## WORK TO COMPLETE
Extract the lines from the first one in the records below through the line containing "fewer intracapsomer contacts.", keeping both ends and leaving out any pictures.

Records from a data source
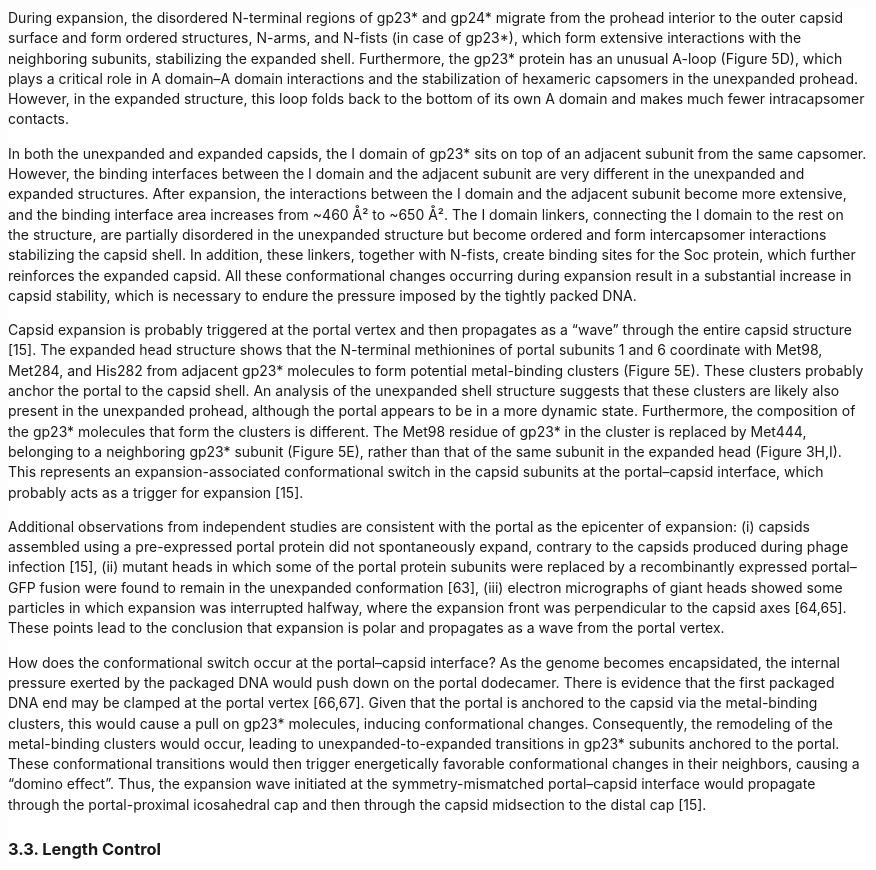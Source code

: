 During expansion, the disordered N-terminal regions of gp23* and gp24* migrate from the prohead interior to the outer capsid surface and form ordered structures, N-arms, and N-fists (in case of gp23*), which form extensive interactions with the neighboring subunits, stabilizing the expanded shell. Furthermore, the gp23* protein has an unusual A-loop (Figure 5D), which plays a critical role in A domain–A domain interactions and the stabilization of hexameric capsomers in the unexpanded prohead. However, in the expanded structure, this loop folds back to the bottom of its own A domain and makes much fewer intracapsomer contacts.

In both the unexpanded and expanded capsids, the I domain of gp23* sits on top of an adjacent subunit from the same capsomer. However, the binding interfaces between the I domain and the adjacent subunit are very different in the unexpanded and expanded structures. After expansion, the interactions between the I domain and the adjacent subunit become more extensive, and the binding interface area increases from ~460 Å² to ~650 Å². The I domain linkers, connecting the I domain to the rest on the structure, are partially disordered in the unexpanded structure but become ordered and form intercapsomer interactions stabilizing the capsid shell. In addition, these linkers, together with N-fists, create binding sites for the Soc protein, which further reinforces the expanded capsid. All these conformational changes occurring during expansion result in a substantial increase in capsid stability, which is necessary to endure the pressure imposed by the tightly packed DNA.

Capsid expansion is probably triggered at the portal vertex and then propagates as a “wave” through the entire capsid structure [15]. The expanded head structure shows that the N-terminal methionines of portal subunits 1 and 6 coordinate with Met98, Met284, and His282 from adjacent gp23* molecules to form potential metal-binding clusters (Figure 5E). These clusters probably anchor the portal to the capsid shell. An analysis of the unexpanded shell structure suggests that these clusters are likely also present in the unexpanded prohead, although the portal appears to be in a more dynamic state. Furthermore, the composition of the gp23* molecules that form the clusters is different. The Met98 residue of gp23* in the cluster is replaced by Met444, belonging to a neighboring gp23* subunit (Figure 5E), rather than that of the same subunit in the expanded head (Figure 3H,I). This represents an expansion-associated conformational switch in the capsid subunits at the portal–capsid interface, which probably acts as a trigger for expansion [15].

Additional observations from independent studies are consistent with the portal as the epicenter of expansion: (i) capsids assembled using a pre-expressed portal protein did not spontaneously expand, contrary to the capsids produced during phage infection [15], (ii) mutant heads in which some of the portal protein subunits were replaced by a recombinantly expressed portal–GFP fusion were found to remain in the unexpanded conformation [63], (iii) electron micrographs of giant heads showed some particles in which expansion was interrupted halfway, where the expansion front was perpendicular to the capsid axes [64,65]. These points lead to the conclusion that expansion is polar and propagates as a wave from the portal vertex.

How does the conformational switch occur at the portal–capsid interface? As the genome becomes encapsidated, the internal pressure exerted by the packaged DNA would push down on the portal dodecamer. There is evidence that the first packaged DNA end may be clamped at the portal vertex [66,67]. Given that the portal is anchored to the capsid via the metal-binding clusters, this would cause a pull on gp23* molecules, inducing conformational changes. Consequently, the remodeling of the metal-binding clusters would occur, leading to unexpanded-to-expanded transitions in gp23* subunits anchored to the portal. These conformational transitions would then trigger energetically favorable conformational changes in their neighbors, causing a “domino effect”. Thus, the expansion wave initiated at the symmetry-mismatched portal–capsid interface would propagate through the portal-proximal icosahedral cap and then through the capsid midsection to the distal cap [15].

### 3.3. Length Control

## PROBLEM SOLUTION
Source code

: During expansion, the disordered N-terminal regions of gp23* and gp24* migrate from the prohead interior to the outer capsid surface and form ordered structures, N-arms, and N-fists (in case of gp23*), which form extensive interactions with the neighboring subunits, stabilizing the expanded shell. Furthermore, the gp23* protein has an unusual A-loop (Figure 5D), which plays a critical role in A domain–A domain interactions and the stabilization of hexameric capsomers in the unexpanded prohead. However, in the expanded structure, this loop folds back to the bottom of its own A domain and makes much fewer intracapsomer contacts.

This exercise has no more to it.